Distributed Asynchronous Mixed-Integer Linear Programming with Feasibility Guarantees
Luke Fina, Christopher Petersen, Matthew Hale
Abstract
In this paper we solve mixed-integer linear programs (MILPs) via distributed asynchronous saddle point computation. This work is motivated by the MILPs being able to model problems in multi-agent autonomy, such as task assignment problems and trajectory planning with collision avoidance constraints in multi-robot systems. To solve a MILP, we relax it with a linear program approximation. We first show that if the linear program relaxation satisfies Slater's condition, then relaxing the problem, solving it, and rounding the relaxed solution produces a point that is guaranteed to satisfy the constraints of the original MILP. Next, we form a Lagrangian saddle point problem that is equivalent to the linear program relaxation, and then we regularize the Lagrangian in both the primal and dual spaces. Doing so gives a regularized Lagrangian that is strongly convex-strongly concave. We then develop a parallelized algorithm to compute saddle points of the regularized Lagrangian, and we show that it is tolerant to asynchrony in the computations and communications of primal and dual variables. Suboptimality bounds and convergence rates are presented for convergence to a saddle point.
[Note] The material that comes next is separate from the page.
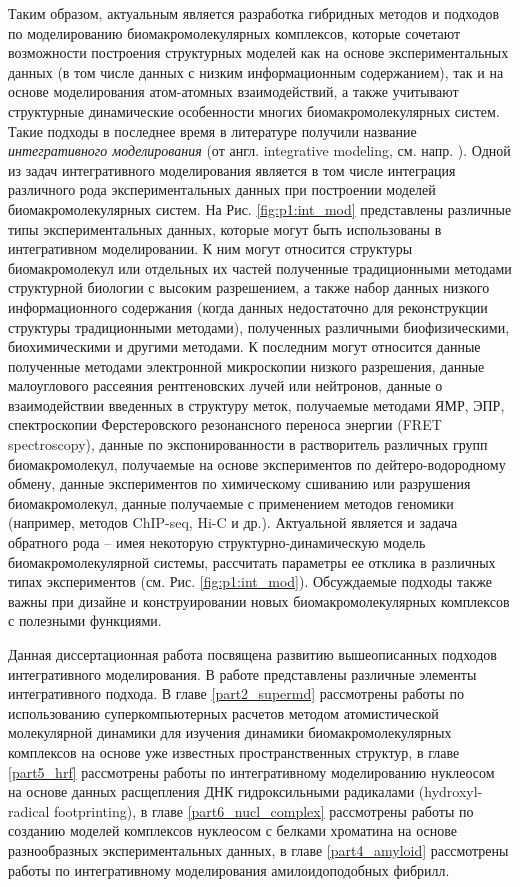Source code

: Таким образом, актуальным является разработка гибридных методов и подходов по моделированию биомакромолекулярных комплексов, которые сочетают возможности построения структурных моделей как на основе экспериментальных данных (в том числе данных с низким информационным содержанием), так и на основе моделирования атом-атомных взаимодействий, а также учитывают структурные динамические особенности многих биомакромолекулярных систем. Такие подходы в последнее время в литературе получили название \textit{интегративного моделирования} (от англ. integrative modeling, см. напр. \cite{braitbard_integrative_2019}). Одной из задач интегративного моделирования является в том числе интеграция различного рода экспериментальных данных при построении моделей биомакромолекулярных систем. На Рис. 
\ref{fig:p1:int_mod} представлены различные типы экспериментальных данных, которые могут быть использованы в интегративном моделировании. К ним  могут относится структуры биомакромолекул или отдельных их частей полученные традиционными методами структурной биологии с высоким разрешением, а также набор данных низкого информационного содержания (когда данных недостаточно для реконструкции структуры традиционными методами), полученных различными биофизическими, биохимическими и другими методами. К последним могут относится данные полученные методами электронной микроскопии низкого разрешения, данные малоуглового рассеяния рентгеновских лучей или нейтронов, данные о взаимодействии введенных в структуру меток, получаемые методами ЯМР, ЭПР, спектроскопии Ферстеровского резонансного переноса энергии (FRET spectroscopy), данные по экспонированности в растворитель различных групп биомакромолекул, получаемые на основе экспериментов по дейтеро-водородному обмену, данные экспериментов по химическому сшиванию или разрушения биомакромолекул, данные получаемые с применением методов геномики (например, методов ChIP-seq, Hi-C и др.). Актуальной является и задача обратного рода -- имея некоторую структурно-динамическую модель биомакромолекулярной системы, рассчитать параметры ее отклика в различных типах экспериментов (см. Рис. \ref{fig:p1:int_mod}). Обсуждаемые подходы также важны при дизайне и конструировании новых биомакромолекулярных комплексов с полезными функциями.

Данная диссертационная работа посвящена развитию вышеописанных подходов интегративного моделирования. В работе представлены различные элементы интегративного подхода. В главе \ref{part2_supermd} рассмотрены работы по использованию суперкомпьютерных расчетов методом атомистической молекулярной динамики для изучения динамики биомакромолекулярных комплексов на основе уже известных пространственных структур, в главе \ref{part5_hrf} рассмотрены работы по интегративному моделированию нуклеосом на основе данных расщепления ДНК гидроксильными радикалами (hydroxyl-radical footprinting), в главе \ref{part6_nucl_complex} рассмотрены работы по созданию моделей комплексов нуклеосом с белками хроматина на основе разнообразных экспериментальных данных, в главе \ref{part4_amyloid} рассмотрены работы по интегративному моделирования амилоидоподобных фибрилл.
The suboptimality bound accounts for (i) the error induced by regularizing the Lagrangian and (ii) the suboptimality gap between the solution to the original MILP and the solution to its relaxed form. Simulation results illustrate these theoretical developments in practice, and show that relaxation and regularization combined typically have only a mild impact on the suboptimality of the solution obtained.